> [HOW TO COMPLETE THIS TASK]
The output should consist solely of the lines running from the one that contains "- [ ] Pas d'erreurs dans Console DevTools" through the end of the records below, copied exactly.

——————

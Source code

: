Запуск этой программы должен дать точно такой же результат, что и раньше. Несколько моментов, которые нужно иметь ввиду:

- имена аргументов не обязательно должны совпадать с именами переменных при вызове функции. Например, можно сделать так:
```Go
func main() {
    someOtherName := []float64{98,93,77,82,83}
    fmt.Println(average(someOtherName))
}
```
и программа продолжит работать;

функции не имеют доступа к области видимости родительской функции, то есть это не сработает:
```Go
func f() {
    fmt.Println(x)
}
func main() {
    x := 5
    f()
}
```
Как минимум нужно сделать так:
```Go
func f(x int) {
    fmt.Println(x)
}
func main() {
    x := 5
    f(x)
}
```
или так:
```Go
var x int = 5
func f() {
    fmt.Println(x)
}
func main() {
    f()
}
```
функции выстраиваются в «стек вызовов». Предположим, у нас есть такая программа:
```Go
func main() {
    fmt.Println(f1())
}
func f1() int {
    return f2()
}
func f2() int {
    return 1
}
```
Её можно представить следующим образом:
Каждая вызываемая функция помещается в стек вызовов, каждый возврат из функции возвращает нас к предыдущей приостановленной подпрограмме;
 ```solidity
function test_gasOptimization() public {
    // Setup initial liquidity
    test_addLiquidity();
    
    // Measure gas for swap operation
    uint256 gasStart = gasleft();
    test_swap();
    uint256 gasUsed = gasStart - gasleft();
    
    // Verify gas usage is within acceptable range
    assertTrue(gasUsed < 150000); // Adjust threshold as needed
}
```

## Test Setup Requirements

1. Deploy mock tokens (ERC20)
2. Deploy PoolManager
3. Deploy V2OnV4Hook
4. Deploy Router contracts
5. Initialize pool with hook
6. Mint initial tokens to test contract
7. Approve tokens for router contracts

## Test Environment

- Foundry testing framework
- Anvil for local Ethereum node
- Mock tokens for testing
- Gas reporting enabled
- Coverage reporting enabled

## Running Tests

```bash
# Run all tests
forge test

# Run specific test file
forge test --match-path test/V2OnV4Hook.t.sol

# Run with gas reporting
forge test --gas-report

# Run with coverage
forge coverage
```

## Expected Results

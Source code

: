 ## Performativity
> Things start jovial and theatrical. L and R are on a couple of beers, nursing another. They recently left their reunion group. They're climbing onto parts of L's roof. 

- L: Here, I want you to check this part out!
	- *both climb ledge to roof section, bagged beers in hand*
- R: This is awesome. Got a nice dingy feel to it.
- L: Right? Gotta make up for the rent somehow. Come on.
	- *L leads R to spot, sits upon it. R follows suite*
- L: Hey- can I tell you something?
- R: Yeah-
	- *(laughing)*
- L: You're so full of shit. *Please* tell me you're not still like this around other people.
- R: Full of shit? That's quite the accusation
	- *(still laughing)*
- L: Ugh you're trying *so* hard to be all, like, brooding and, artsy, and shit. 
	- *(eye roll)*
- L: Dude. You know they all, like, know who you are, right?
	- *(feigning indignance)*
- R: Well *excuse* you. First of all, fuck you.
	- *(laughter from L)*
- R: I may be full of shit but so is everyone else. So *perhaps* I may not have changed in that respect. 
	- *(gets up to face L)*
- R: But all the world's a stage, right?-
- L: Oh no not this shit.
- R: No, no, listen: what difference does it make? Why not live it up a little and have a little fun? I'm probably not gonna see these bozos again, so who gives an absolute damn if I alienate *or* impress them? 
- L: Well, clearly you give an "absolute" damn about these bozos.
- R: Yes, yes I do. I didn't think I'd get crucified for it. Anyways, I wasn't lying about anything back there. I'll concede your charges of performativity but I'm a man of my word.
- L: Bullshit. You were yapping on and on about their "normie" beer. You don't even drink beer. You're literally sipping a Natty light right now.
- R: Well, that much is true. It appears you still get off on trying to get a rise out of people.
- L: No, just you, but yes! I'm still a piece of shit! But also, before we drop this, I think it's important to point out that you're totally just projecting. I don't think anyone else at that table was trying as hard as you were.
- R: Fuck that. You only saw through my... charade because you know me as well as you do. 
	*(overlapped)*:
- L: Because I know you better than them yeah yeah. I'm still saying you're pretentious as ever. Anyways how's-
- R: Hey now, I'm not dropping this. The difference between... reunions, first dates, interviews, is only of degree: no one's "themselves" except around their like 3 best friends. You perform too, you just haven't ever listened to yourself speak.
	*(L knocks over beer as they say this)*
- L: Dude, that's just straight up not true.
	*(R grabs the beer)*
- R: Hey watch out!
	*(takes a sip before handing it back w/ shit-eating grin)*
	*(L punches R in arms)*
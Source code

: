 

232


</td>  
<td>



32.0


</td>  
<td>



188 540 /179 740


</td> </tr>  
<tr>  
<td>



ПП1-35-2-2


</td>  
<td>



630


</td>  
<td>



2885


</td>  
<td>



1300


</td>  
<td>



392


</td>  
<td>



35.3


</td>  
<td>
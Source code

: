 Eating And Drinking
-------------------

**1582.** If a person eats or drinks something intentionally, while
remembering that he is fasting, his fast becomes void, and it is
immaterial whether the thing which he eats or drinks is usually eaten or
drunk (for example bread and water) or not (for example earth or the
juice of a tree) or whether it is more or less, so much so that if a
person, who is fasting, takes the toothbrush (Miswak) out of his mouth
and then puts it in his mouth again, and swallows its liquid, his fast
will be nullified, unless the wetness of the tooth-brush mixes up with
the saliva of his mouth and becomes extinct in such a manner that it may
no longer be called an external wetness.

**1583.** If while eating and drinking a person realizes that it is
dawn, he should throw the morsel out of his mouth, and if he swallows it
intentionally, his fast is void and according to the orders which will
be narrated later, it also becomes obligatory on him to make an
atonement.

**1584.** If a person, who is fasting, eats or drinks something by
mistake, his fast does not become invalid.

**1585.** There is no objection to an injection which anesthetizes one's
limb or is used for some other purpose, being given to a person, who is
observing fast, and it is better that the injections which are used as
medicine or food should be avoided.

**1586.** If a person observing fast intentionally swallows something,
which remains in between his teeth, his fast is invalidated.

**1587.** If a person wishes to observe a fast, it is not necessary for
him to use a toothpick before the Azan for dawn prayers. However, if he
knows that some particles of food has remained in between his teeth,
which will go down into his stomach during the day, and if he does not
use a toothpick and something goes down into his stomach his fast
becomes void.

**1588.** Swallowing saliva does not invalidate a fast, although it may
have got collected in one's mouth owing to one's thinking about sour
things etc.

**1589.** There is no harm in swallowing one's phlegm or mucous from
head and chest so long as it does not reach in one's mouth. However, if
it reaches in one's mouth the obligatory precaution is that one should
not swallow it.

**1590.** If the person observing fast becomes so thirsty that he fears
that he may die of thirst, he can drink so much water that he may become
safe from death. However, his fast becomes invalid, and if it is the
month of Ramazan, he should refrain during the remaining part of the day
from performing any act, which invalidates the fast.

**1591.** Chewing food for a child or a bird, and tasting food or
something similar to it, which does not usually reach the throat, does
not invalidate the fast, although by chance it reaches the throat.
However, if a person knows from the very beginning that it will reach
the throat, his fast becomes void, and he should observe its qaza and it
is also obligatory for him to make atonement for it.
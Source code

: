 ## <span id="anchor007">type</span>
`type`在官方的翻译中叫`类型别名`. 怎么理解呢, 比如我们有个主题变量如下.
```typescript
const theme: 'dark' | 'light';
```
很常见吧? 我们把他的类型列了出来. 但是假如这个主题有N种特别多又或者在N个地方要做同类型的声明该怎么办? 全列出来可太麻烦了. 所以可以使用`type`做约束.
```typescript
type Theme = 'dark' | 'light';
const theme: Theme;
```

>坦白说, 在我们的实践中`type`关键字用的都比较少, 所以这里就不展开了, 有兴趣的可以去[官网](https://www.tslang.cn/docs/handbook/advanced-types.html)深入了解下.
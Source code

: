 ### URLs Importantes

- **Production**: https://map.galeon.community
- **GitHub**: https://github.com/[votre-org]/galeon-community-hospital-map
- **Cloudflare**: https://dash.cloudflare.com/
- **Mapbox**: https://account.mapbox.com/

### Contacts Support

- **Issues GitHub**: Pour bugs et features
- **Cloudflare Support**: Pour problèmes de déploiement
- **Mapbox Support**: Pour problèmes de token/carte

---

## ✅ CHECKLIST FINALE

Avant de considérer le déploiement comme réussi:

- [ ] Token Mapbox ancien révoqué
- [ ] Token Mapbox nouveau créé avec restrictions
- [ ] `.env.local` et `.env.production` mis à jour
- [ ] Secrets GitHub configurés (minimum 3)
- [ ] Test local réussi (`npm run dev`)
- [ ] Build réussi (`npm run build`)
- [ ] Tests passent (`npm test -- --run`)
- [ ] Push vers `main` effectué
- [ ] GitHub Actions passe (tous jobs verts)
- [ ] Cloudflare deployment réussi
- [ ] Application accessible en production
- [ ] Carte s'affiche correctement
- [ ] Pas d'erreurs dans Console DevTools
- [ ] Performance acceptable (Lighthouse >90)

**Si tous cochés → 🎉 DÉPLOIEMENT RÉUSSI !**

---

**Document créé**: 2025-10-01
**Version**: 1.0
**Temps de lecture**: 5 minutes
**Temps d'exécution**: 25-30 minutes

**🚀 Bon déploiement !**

——————

> [WRITTEN SOLUTION]
- [ ] Pas d'erreurs dans Console DevTools
- [ ] Performance acceptable (Lighthouse >90)

**Si tous cochés → 🎉 DÉPLOIEMENT RÉUSSI !**

---

**Document créé**: 2025-10-01
**Version**: 1.0
**Temps de lecture**: 5 minutes
**Temps d'exécution**: 25-30 minutes

**🚀 Bon déploiement !**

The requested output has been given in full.